[Raw data]
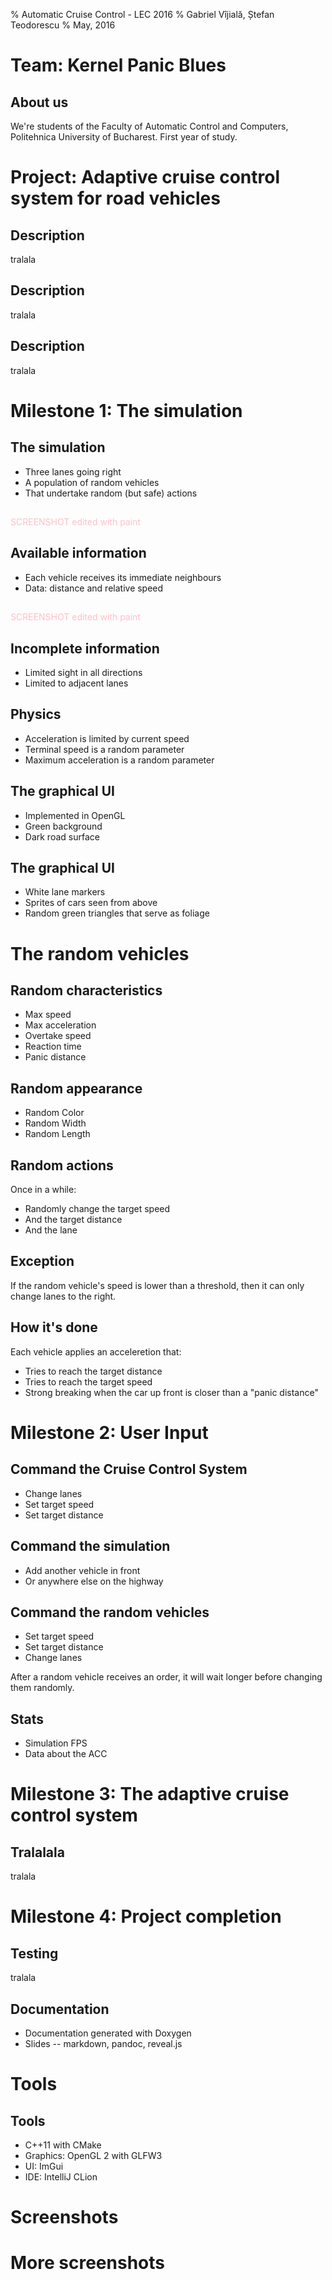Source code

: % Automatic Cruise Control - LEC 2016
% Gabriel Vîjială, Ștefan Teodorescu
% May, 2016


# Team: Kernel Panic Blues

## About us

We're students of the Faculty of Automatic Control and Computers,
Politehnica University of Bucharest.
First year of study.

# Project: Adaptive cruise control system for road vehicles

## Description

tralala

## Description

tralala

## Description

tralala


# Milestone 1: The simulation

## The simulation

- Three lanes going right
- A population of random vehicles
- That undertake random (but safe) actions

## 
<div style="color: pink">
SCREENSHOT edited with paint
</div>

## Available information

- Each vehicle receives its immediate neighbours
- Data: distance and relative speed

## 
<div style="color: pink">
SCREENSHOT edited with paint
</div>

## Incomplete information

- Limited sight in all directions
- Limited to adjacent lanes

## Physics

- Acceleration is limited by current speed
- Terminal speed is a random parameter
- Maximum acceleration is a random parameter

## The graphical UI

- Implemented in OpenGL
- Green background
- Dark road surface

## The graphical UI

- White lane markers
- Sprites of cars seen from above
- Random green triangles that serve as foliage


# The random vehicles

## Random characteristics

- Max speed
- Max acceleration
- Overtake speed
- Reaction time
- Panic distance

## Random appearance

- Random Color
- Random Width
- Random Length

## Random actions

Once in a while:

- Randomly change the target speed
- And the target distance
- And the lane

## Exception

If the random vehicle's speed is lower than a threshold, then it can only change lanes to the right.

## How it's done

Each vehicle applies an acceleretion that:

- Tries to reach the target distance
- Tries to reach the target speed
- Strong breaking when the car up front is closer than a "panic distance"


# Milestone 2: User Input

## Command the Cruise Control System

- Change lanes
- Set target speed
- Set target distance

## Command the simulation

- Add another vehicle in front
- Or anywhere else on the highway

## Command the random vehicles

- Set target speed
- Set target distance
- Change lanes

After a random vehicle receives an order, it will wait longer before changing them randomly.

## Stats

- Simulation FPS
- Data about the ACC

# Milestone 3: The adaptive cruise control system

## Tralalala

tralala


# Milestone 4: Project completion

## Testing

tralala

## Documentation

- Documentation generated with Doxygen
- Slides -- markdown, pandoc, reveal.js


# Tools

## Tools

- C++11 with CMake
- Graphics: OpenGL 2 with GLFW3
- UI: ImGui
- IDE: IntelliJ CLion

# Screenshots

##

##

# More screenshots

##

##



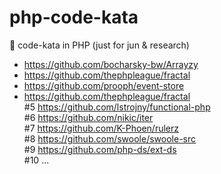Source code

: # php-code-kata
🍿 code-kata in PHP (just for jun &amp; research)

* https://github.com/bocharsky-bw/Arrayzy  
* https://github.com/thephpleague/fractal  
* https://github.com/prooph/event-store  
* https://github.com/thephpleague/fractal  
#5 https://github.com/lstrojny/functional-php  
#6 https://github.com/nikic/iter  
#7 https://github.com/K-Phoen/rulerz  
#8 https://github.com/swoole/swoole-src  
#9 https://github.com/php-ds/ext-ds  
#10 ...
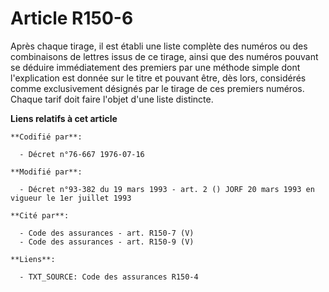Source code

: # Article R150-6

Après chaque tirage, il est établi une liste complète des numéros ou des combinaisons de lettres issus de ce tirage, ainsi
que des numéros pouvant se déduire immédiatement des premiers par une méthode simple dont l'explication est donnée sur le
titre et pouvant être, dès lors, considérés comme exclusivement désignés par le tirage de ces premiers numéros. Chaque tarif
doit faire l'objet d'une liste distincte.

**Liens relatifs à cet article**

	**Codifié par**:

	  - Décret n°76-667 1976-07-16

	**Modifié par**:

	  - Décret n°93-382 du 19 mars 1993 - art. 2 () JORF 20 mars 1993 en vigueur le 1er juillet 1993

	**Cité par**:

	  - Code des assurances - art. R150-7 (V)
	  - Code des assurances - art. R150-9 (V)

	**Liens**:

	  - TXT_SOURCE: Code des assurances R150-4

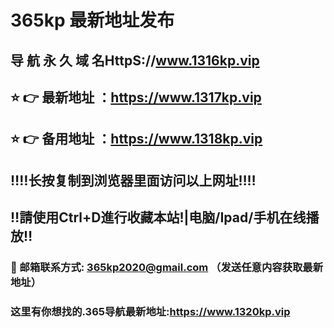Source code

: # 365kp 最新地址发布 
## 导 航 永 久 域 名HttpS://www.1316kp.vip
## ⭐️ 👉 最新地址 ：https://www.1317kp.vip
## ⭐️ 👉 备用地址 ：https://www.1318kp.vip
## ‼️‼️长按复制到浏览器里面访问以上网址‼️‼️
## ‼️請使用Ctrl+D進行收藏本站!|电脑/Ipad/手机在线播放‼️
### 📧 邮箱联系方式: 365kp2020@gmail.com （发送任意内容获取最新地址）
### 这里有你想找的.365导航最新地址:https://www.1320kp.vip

[Task prompt]
Once the line containing "First year of study." has been located, transcribe exactly and only every line from the first line of the entries through it, excluding pictures.

[Solution]
Source code

: % Automatic Cruise Control - LEC 2016
% Gabriel Vîjială, Ștefan Teodorescu
% May, 2016


# Team: Kernel Panic Blues

## About us

We're students of the Faculty of Automatic Control and Computers,
Politehnica University of Bucharest.
First year of study.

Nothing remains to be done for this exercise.